ACTIVITY: Across the data below, how many lines have the word "template" in them? Give the number and nothing else.

INPUT DATA:
_ _ _ _ _ _ _

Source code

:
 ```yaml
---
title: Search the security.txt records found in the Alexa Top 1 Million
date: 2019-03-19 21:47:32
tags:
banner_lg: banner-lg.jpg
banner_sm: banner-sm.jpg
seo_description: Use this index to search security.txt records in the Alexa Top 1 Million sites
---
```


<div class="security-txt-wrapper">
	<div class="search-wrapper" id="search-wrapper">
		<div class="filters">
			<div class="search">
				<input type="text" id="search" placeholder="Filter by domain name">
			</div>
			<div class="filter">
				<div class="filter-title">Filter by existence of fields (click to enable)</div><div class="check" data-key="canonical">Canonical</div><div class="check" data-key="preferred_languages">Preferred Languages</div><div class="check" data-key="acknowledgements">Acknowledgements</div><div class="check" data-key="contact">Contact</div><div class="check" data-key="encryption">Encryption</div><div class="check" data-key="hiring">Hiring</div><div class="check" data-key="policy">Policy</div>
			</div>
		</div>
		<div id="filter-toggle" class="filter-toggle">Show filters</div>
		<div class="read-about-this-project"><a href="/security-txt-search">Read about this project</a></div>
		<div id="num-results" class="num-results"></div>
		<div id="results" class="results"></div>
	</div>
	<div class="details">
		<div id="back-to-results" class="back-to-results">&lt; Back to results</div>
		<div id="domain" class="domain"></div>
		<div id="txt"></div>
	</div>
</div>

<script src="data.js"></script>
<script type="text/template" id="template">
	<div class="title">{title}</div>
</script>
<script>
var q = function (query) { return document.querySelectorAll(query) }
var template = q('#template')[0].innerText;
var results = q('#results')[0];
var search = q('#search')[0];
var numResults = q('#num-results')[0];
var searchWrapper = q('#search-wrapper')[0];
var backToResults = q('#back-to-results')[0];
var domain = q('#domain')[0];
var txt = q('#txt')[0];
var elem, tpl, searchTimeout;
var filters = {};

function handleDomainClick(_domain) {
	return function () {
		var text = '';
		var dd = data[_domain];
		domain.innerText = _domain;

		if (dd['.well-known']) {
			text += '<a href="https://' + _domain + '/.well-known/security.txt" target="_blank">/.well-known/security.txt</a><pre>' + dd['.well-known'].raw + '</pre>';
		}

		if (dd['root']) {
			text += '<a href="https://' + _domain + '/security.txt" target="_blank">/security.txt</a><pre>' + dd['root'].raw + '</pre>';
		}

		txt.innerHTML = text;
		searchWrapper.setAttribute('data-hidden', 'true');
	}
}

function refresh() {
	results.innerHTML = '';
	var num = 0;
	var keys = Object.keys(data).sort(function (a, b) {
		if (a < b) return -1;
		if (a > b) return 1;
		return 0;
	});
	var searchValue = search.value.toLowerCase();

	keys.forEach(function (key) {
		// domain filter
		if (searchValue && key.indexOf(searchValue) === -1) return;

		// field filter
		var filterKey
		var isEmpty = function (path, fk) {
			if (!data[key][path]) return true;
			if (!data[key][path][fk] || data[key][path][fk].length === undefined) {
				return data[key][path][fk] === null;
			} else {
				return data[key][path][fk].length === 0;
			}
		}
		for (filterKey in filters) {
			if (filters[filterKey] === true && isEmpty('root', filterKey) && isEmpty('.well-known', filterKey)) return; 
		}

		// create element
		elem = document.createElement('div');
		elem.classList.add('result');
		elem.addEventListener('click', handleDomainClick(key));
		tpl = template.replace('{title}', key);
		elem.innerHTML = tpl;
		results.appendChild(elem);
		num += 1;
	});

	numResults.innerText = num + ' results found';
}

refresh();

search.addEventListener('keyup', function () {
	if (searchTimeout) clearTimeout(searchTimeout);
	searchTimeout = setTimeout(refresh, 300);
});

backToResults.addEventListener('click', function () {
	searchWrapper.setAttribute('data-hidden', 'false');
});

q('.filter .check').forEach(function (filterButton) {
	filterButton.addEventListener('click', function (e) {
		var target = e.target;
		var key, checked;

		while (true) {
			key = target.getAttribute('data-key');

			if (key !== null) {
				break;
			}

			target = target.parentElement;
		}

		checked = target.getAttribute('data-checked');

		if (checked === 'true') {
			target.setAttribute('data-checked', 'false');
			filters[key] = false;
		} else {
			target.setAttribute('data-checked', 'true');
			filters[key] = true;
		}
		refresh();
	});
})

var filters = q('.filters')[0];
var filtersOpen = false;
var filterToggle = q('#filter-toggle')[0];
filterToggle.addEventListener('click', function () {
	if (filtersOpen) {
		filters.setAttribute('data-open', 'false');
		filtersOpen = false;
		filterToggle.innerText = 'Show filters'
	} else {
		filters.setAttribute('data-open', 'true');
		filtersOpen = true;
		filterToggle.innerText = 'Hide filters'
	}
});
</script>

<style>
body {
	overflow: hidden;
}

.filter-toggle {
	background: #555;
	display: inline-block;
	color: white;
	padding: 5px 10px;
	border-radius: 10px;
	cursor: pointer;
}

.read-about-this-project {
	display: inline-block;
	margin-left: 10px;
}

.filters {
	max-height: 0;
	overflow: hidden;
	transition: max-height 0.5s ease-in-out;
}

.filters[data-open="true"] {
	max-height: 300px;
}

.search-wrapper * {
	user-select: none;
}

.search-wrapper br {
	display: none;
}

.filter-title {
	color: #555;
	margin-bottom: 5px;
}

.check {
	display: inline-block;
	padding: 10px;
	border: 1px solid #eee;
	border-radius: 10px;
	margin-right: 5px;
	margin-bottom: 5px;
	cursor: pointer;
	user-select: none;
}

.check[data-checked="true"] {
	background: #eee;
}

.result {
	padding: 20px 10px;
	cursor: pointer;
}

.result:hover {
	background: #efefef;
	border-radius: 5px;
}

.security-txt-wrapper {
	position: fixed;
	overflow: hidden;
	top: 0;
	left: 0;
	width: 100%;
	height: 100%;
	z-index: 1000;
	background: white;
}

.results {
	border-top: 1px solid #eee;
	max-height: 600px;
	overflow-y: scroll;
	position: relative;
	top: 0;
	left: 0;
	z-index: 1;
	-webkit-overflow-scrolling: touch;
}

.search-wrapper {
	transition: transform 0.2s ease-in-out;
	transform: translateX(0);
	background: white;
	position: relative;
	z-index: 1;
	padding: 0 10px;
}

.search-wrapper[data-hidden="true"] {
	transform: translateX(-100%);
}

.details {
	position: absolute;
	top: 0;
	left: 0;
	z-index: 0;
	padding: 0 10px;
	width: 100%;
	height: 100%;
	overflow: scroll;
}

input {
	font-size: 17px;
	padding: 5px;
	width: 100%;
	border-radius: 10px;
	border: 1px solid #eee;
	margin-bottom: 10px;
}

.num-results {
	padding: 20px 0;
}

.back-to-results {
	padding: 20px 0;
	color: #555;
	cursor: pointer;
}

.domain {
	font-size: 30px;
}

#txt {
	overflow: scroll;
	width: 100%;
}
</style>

_ _ _ _ _ _ _

TASK ANSWER: 3